The Kamiloiki Ridge Trail is a fine hike that will get you to the Koolau Summit in a relatively short amount of time. It’s also an unsanctioned and non-state trail, so if you do decide to do this one, it will be at your own risk. In many way’s, Kamiloiki is a mirror image to Mariner’s Ridge, Kuliouou Ridge, and Wiliwilinui Ridge, without the minor nuances of each. For instance, it won’t be as busy as Mariner’s Ridge, which sees very heavy traffic because of its popularity. You won’t have to deal with the constant switchbacks that pervade the Kuliouou Trail. Finally, you get to bypass the long dirt road at the start of Wiliwilunui. With that said, Kamiloiki Ridge might be my favorite eastern route up to the Koolaus.
The trailhead of Kamiloiki will offer your first major landmark, so have your camera ready from the very start. Pahua Heiau is located at the very end of Makahuena Place in Hawaii Kai (see directions below) and at the end of the ridge dividing Kamilonui and Kamiloiki Valleys. The heiau, which is roughly 68 by 40 feet, was dedicated to the ancient Hawaiian god of agriculture, is thought to have been built in the 14th century. The plaque on the surrounding wall suggests that the heiau was restored between 1984 and 1985 by the Hawaii Kai members of the Outdoor Circle.
To continue on the Kamiloiki trail, carefully find a faint trail to the left of the heiau. As you make your way to the back of the heiau, you should see some ribbons. On the day that I visited, there was an abundance of orange ribbons. The climb up from the heiau to reach the ridge line is short, sweet, and a little steep. Watch your step as you navigate around loose rocks and a few narrow sections. Once on the ridge line, you’ll be able to look back and see the large back profile of Koko Crater.
The trail to the summit is a mini roller coaster type hike, akin to Lanipo Ridge. The ups and downs, though, are not as intense as Lanipo. The trail itself is fairly wide open. There are a few sections in which you will need to contour large boulders, but they shouldn’t pose much danger, just be careful. Another thing to note about Kamiloiki Ridge is that there will be no shade for the first two-thirds of the hike. The ridge will be completely exposed, so be sure to put on some sunscreen. The final third of the trail will be an ironwood forrest. A few switchbacks will then take you to the summit of Kamiloiki Ridge and you’ll set foot on the eastern portion of the Koolau Summit Trail.

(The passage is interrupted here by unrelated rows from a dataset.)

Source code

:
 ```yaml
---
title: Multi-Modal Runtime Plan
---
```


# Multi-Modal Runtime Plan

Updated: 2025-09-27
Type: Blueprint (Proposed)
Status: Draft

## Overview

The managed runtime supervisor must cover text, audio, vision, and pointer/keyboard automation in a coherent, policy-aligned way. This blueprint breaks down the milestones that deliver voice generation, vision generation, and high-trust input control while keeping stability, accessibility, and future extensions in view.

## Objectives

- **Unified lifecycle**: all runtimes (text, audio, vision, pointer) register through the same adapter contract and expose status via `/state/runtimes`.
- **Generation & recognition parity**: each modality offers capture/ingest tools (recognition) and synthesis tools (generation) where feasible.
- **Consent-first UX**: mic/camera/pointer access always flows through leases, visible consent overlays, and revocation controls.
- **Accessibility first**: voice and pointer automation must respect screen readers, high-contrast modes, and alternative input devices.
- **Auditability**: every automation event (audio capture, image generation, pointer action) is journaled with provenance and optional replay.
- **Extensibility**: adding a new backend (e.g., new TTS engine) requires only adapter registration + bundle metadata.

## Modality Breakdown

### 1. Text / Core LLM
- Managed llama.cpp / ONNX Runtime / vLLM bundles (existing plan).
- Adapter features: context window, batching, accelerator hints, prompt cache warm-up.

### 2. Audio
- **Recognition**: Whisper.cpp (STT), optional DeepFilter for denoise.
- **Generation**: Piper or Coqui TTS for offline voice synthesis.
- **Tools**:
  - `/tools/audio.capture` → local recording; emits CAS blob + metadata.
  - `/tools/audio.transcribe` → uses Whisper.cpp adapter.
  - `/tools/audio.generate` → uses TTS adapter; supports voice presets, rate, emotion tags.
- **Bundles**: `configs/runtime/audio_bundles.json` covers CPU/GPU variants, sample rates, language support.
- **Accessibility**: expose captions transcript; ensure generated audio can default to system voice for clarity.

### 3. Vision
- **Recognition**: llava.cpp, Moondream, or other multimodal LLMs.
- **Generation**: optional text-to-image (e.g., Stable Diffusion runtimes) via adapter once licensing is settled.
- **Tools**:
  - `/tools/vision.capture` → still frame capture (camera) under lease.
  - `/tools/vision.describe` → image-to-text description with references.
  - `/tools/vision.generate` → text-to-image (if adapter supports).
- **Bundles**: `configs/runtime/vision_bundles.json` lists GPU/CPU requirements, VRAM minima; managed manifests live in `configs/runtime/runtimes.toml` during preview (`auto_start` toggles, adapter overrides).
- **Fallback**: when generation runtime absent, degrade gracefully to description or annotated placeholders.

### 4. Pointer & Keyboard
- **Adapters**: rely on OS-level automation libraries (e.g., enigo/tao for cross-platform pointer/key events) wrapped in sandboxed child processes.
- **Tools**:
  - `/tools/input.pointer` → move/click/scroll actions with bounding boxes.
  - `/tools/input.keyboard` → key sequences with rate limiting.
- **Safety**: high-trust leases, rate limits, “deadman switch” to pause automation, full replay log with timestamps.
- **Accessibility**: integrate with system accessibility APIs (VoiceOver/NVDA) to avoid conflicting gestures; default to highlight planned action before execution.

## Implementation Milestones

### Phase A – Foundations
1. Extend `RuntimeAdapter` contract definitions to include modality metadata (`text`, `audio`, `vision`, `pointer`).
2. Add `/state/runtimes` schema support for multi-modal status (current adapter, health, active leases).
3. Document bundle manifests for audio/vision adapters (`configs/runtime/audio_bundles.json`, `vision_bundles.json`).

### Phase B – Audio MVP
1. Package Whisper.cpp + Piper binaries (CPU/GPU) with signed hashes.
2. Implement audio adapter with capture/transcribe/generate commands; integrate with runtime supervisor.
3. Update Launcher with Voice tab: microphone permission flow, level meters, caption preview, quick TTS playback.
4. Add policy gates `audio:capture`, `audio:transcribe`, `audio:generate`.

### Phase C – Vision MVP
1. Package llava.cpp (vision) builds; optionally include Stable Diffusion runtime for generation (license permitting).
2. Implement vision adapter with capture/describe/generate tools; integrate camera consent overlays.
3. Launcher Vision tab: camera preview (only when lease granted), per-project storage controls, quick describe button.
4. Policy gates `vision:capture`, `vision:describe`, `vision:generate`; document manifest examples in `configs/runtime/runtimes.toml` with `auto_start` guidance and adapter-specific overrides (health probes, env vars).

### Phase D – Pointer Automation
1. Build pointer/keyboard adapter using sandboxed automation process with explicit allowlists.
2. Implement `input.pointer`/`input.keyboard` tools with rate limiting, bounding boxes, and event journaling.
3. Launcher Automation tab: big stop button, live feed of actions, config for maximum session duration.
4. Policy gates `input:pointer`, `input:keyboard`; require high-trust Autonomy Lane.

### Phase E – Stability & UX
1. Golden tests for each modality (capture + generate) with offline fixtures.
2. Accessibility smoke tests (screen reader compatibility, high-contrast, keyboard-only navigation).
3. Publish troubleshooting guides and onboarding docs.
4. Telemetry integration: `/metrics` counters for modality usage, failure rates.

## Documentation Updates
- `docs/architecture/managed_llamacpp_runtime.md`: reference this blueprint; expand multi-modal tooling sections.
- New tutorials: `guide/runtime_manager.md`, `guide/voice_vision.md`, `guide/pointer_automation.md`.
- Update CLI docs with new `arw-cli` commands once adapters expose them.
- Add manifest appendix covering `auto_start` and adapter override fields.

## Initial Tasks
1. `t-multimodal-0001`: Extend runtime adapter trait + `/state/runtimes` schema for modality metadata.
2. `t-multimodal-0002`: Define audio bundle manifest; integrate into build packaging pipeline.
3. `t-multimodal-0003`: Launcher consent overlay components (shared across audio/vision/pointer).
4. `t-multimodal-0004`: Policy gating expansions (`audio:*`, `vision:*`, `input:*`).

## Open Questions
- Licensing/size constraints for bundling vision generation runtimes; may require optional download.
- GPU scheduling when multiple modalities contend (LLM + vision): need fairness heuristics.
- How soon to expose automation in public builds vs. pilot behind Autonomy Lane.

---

The view from the top was great, and then the clouds came rolling in. I had about 5 minutes worth of a clear view and then the rain came pouring down. And as so as soon as I was got there, I was gone. Kamiloiki Ridge offers a nice alternative to some of the state trails within the same area, albeit being a little more rugged and exposed.
Explorers: Coty Gonzales
Total Distance: 3.69 miles roundtrip.
Total Time: 2 hours and 50 minutes roundtrip.

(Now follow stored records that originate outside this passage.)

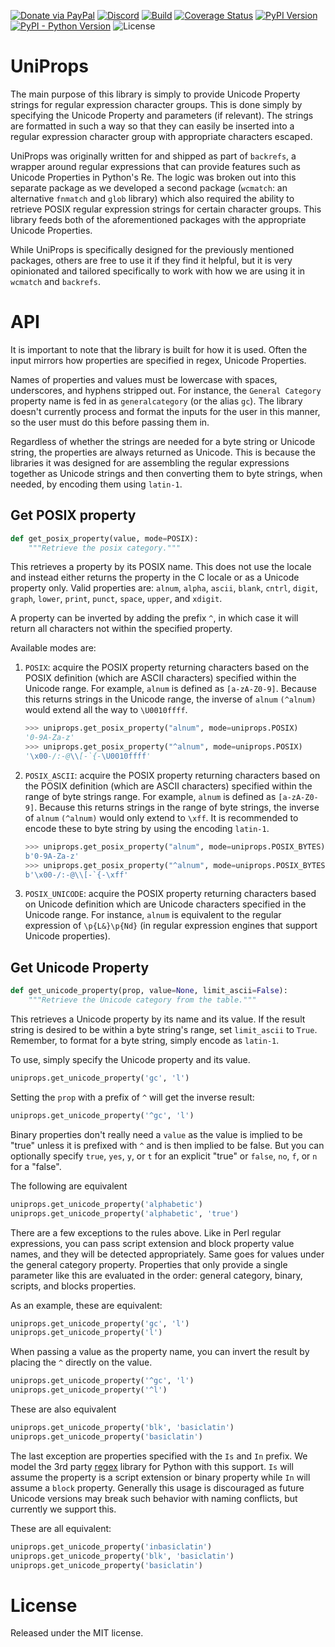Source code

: [![Donate via PayPal][donate-image]][donate-link]
[![Discord][discord-image]][discord-link]
[![Build][github-ci-image]][github-ci-link]
[![Coverage Status][codecov-image]][codecov-link]
[![PyPI Version][pypi-image]][pypi-link]
[![PyPI - Python Version][python-image]][pypi-link]
![License][license-image-mit]

# UniProps

The main purpose of this library is simply to provide Unicode Property strings for regular expression character groups.
This is done simply by specifying the Unicode Property and parameters (if relevant). The strings are formatted in such
a way so that they can easily be inserted into a regular expression character group with appropriate characters escaped.

UniProps was originally written for and shipped as part of `backrefs`, a wrapper around regular expressions that can
provide features such as Unicode Properties in Python's Re. The logic was broken out into this separate package as we
developed a second package (`wcmatch`: an alternative `fnmatch` and `glob` library) which also required the ability to
retrieve POSIX regular expression strings for certain character groups. This library feeds both of the aforementioned
packages with the appropriate Unicode Properties.

While UniProps is specifically designed for the previously mentioned packages, others are free to use it if they find it
helpful, but it is very opinionated and tailored specifically to work with how we are using it in `wcmatch` and
`backrefs`.

# API

It is important to note that the library is built for how it is used. Often the input mirrors how properties are
specified in regex, Unicode Properties.

Names of properties and values must be lowercase with spaces, underscores, and hyphens stripped out. For instance, the
`General Category` property name is fed in as `generalcategory` (or the alias `gc`). The library doesn't currently
process and format the inputs for the user in this manner, so the user must do this before passing them in.

Regardless of whether the strings are needed for a byte string or Unicode string, the properties are always returned as
Unicode. This is because the libraries it was designed for are assembling the regular expressions together as Unicode
strings and then converting them to byte strings, when needed, by encoding them using `latin-1`.

## Get POSIX property

```py
def get_posix_property(value, mode=POSIX):
    """Retrieve the posix category."""
```

This retrieves a property by its POSIX name. This does not use the locale and instead either returns the property in the
C locale or as a Unicode property only. Valid properties are: `alnum`, `alpha`, `ascii`, `blank`, `cntrl`, `digit`,
`graph`, `lower`, `print`, `punct`, `space`, `upper`, and `xdigit`.

A property can be inverted by adding the prefix `^`, in which case it will return all characters not within the
specified property.

Available modes are:

1. `POSIX`: acquire the POSIX property returning characters based on the POSIX definition (which are ASCII characters)
   specified within the Unicode range. For example, `alnum` is defined as `[a-zA-Z0-9]`. Because this returns strings in
   the Unicode range, the inverse of `alnum` `(^alnum)` would extend all the way to `\U0010ffff`.

    ```py
    >>> uniprops.get_posix_property("alnum", mode=uniprops.POSIX)
    '0-9A-Za-z'
    >>> uniprops.get_posix_property("^alnum", mode=uniprops.POSIX)
    '\x00-/:-@\\[-`{-\U0010ffff'
    ```

2. `POSIX_ASCII`: acquire the POSIX property returning characters based on the POSIX definition (which are ASCII
   characters) specified within the range of byte strings range. For example, `alnum` is defined as `[a-zA-Z0-9]`.
   Because this returns strings in the range of byte strings, the inverse of `alnum` `(^alnum)` would only extend to
   `\xff`. It is recommended to encode these to byte string by using the encoding `latin-1`.

    ```py
    >>> uniprops.get_posix_property("alnum", mode=uniprops.POSIX_BYTES).encode('latin-1')
    b'0-9A-Za-z'
    >>> uniprops.get_posix_property("^alnum", mode=uniprops.POSIX_BYTES).encode('latin-1')
    b'\x00-/:-@\\[-`{-\xff'
    ```

3. `POSIX_UNICODE`: acquire the POSIX property returning characters based on Unicode definition which are Unicode
   characters specified in the Unicode range. For instance, `alnum` is equivalent to the regular expression of
   `\p{L&}\p{Nd}` (in regular expression engines that support Unicode properties).

## Get Unicode Property

```py
def get_unicode_property(prop, value=None, limit_ascii=False):
    """Retrieve the Unicode category from the table."""
```

This retrieves a Unicode property by its name and its value. If the result string is desired to be within a byte
string's range, set `limit_ascii` to `True`. Remember, to format for a byte string, simply encode as `latin-1`.

To use, simply specify the Unicode property and its value.

```py
uniprops.get_unicode_property('gc', 'l')
```

Setting the `prop` with a prefix of `^` will get the inverse result:

```py
uniprops.get_unicode_property('^gc', 'l')
```

Binary properties don't really need a `value` as the value is implied to be "true" unless it is prefixed with `^` and is
then implied to be false. But you can optionally specify `true`, `yes`, `y`, or `t` for an explicit "true" or `false`,
`no`, `f`, or `n` for a "false".

The following are equivalent

```py
uniprops.get_unicode_property('alphabetic')
uniprops.get_unicode_property('alphabetic', 'true')
```

There are a few exceptions to the rules above. Like in Perl regular expressions, you can pass script extension and
block property value names, and they will be detected appropriately. Same goes for values under the general category
property. Properties that only provide a single parameter like this are evaluated in the order: general category,
binary, scripts, and blocks properties.

As an example, these are equivalent:

```py
uniprops.get_unicode_property('gc', 'l')
uniprops.get_unicode_property('l')
```

When passing a value as the property name, you can invert the result by placing the `^` directly on the value.

```py
uniprops.get_unicode_property('^gc', 'l')
uniprops.get_unicode_property('^l')
```

These are also equivalent

```py
uniprops.get_unicode_property('blk', 'basiclatin')
uniprops.get_unicode_property('basiclatin')
```

The last exception are properties specified with the `Is` and `In` prefix. We model the 3rd party
[regex](https://bitbucket.org/mrabarnett/mrab-regex/src/hg/) library for Python with this support. `Is` will assume the
property is a script extension or binary property while `In` will assume a `block` property. Generally this usage is
discouraged as future Unicode versions may break such behavior with naming conflicts, but currently we support this.

These are all equivalent:

```py
uniprops.get_unicode_property('inbasiclatin')
uniprops.get_unicode_property('blk', 'basiclatin')
uniprops.get_unicode_property('basiclatin')
```

# License

Released under the MIT license.

[github-ci-image]: https://github.com/facelessuser/uniprops/workflows/build/badge.svg?branch=main&event=push
[github-ci-link]: https://github.com/facelessuser/uniprops/actions?query=workflow%3Abuild+branch%3Amain
[discord-image]: https://img.shields.io/discord/678289859768745989?logo=discord&logoColor=aaaaaa&color=mediumpurple&labelColor=333333
[discord-link]:https://discord.gg/TWs8Tgr
[codecov-image]: https://img.shields.io/codecov/c/github/facelessuser/uniprops/main.svg?logo=codecov&logoColor=aaaaaa&labelColor=333333
[codecov-link]: https://codecov.io/github/facelessuser/uniprops
[pypi-image]: https://img.shields.io/pypi/v/uniprops.svg?logo=pypi&logoColor=aaaaaa&labelColor=333333
[pypi-link]: https://pypi.python.org/pypi/uniprops
[python-image]: https://img.shields.io/pypi/pyversions/uniprops?logo=python&logoColor=aaaaaa&labelColor=333333
[license-image-mit]: https://img.shields.io/badge/license-MIT-blue.svg?labelColor=333333
[donate-image]: https://img.shields.io/badge/Donate-PayPal-3fabd1?logo=paypal
[donate-link]: https://www.paypal.me/facelessuser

Kamiloiki Ridge Trail Tips:
- Be respectful when parking in the neighborhood and accessing the trailhead.
- Sunscreen is a must, a large portion of the trail is on a very exposed ridge.

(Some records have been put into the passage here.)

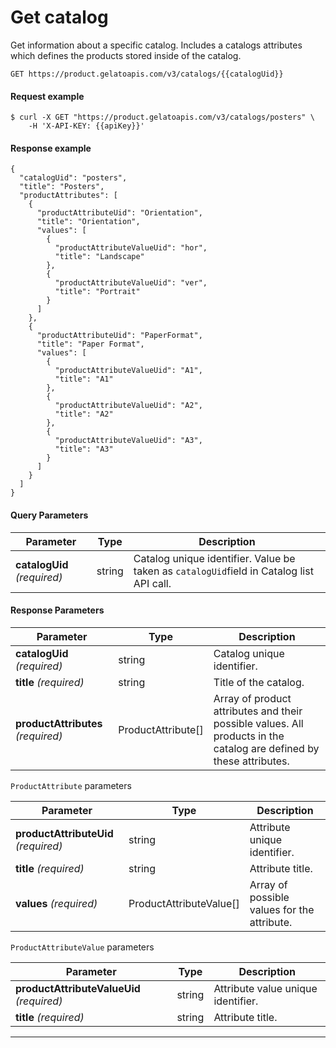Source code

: # Get catalog

Get information about a specific catalog. Includes a catalogs attributes which defines the products stored inside of the catalog.

`GET https://product.gelatoapis.com/v3/catalogs/{{catalogUid}}`

#### Request example

```
$ curl -X GET "https://product.gelatoapis.com/v3/catalogs/posters" \
    -H 'X-API-KEY: {{apiKey}}'

```

#### Response example

```
{
  "catalogUid": "posters",
  "title": "Posters",
  "productAttributes": [
    {
      "productAttributeUid": "Orientation",
      "title": "Orientation",
      "values": [
        {
          "productAttributeValueUid": "hor",
          "title": "Landscape"
        },
        {
          "productAttributeValueUid": "ver",
          "title": "Portrait"
        }
      ]
    },
    {
      "productAttributeUid": "PaperFormat",
      "title": "Paper Format",
      "values": [
        {
          "productAttributeValueUid": "A1",
          "title": "A1"
        },
        {
          "productAttributeValueUid": "A2",
          "title": "A2"
        },
        {
          "productAttributeValueUid": "A3",
          "title": "A3"
        }
      ]
    }
  ]
}
```

#### Query Parameters

| Parameter | Type | Description |
| --- | --- | --- |
| **catalogUid** _(required)_ | string | Catalog unique identifier. Value be taken as `catalogUid`field in Catalog list API call. |

#### Response Parameters

| Parameter | Type | Description |
| --- | --- | --- |
| **catalogUid** _(required)_ | string | Catalog unique identifier. |
| **title** _(required)_ | string | Title of the catalog. |
| **productAttributes** _(required)_ | ProductAttribute\[\] | Array of product attributes and their possible values. All products in the catalog are defined by these attributes. |

`ProductAttribute` parameters

| Parameter | Type | Description |
| --- | --- | --- |
| **productAttributeUid** _(required)_ | string | Attribute unique identifier. |
| **title** _(required)_ | string | Attribute title. |
| **values** _(required)_ | ProductAttributeValue\[\] | Array of possible values for the attribute. |

`ProductAttributeValue` parameters

| Parameter | Type | Description |
| --- | --- | --- |
| **productAttributeValueUid** _(required)_ | string | Attribute value unique identifier. |
| **title** _(required)_ | string | Attribute title. |

- - -
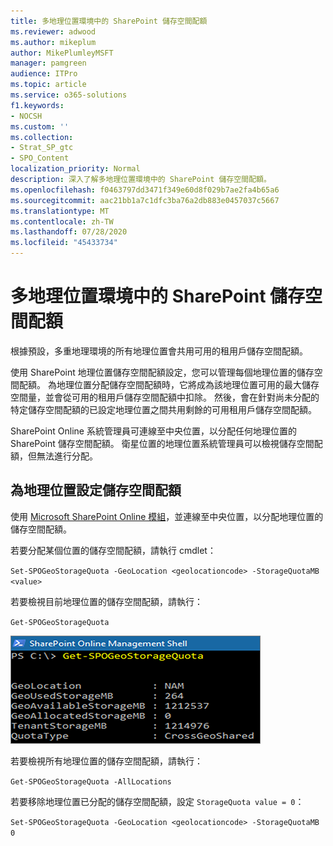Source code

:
 ```yaml
---
title: 多地理位置環境中的 SharePoint 儲存空間配額
ms.reviewer: adwood
ms.author: mikeplum
author: MikePlumleyMSFT
manager: pamgreen
audience: ITPro
ms.topic: article
ms.service: o365-solutions
f1.keywords:
- NOCSH
ms.custom: ''
ms.collection:
- Strat_SP_gtc
- SPO_Content
localization_priority: Normal
description: 深入了解多地理位置環境中的 SharePoint 儲存空間配額。
ms.openlocfilehash: f0463797dd3471f349e60d8f029b7ae2fa4b65a6
ms.sourcegitcommit: aac21bb1a7c1dfc3ba76a2db883e0457037c5667
ms.translationtype: MT
ms.contentlocale: zh-TW
ms.lasthandoff: 07/28/2020
ms.locfileid: "45433734"
---
```

# <a name="sharepoint-storage-quotas-in-multi-geo-environments"></a>多地理位置環境中的 SharePoint 儲存空間配額

根據預設，多重地理環境的所有地理位置會共用可用的租用戶儲存空間配額。

使用 SharePoint 地理位置儲存空間配額設定，您可以管理每個地理位置的儲存空間配額。 為地理位置分配儲存空間配額時，它將成為該地理位置可用的最大儲存空間量，並會從可用的租用戶儲存空間配額中扣除。 然後，會在針對尚未分配的特定儲存空間配額的已設定地理位置之間共用剩餘的可用租用戶儲存空間配額。

SharePoint Online 系統管理員可連線至中央位置，以分配任何地理位置的 SharePoint 儲存空間配額。 衛星位置的地理位置系統管理員可以檢視儲存空間配額，但無法進行分配。

## <a name="configure-a-storage-quota-for-a-geo-location"></a>為地理位置設定儲存空間配額

使用 [Microsoft SharePoint Online 模組](https://www.microsoft.com/download/details.aspx?id=35588 )，並連線至中央位置，以分配地理位置的儲存空間配額。 

若要分配某個位置的儲存空間配額，請執行 cmdlet：

`Set-SPOGeoStorageQuota -GeoLocation <geolocationcode> -StorageQuotaMB <value>`

若要檢視目前地理位置的儲存空間配額，請執行：

`Get-SPOGeoStorageQuota`

![PowerShell 視窗的螢幕擷取畫面，顯示 Get-SPOGeoStorageQuota cmdlet](media/multi-geo-storage-quota.png)

若要檢視所有地理位置的儲存空間配額，請執行：

`Get-SPOGeoStorageQuota -AllLocations`

若要移除地理位置已分配的儲存空間配額，設定 `StorageQuota value = 0`：

`Set-SPOGeoStorageQuota -GeoLocation <geolocationcode> -StorageQuotaMB 0`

Directions to Kamiloiki Ridge Trail: Head eastbound on H1, towards Hawaii Kai. H1 will eventually become Kalanianaole Highway. Just before Hanauma Bay, you will turn left onto Lunalilo Home Road and then turn left on Hawaii Kai Drive. Almost immediately, you will turn right onto Waioli Street and then immediately left onto Makahuena Place. The trailhead is located at the end of Makahuena Place. Find street parking.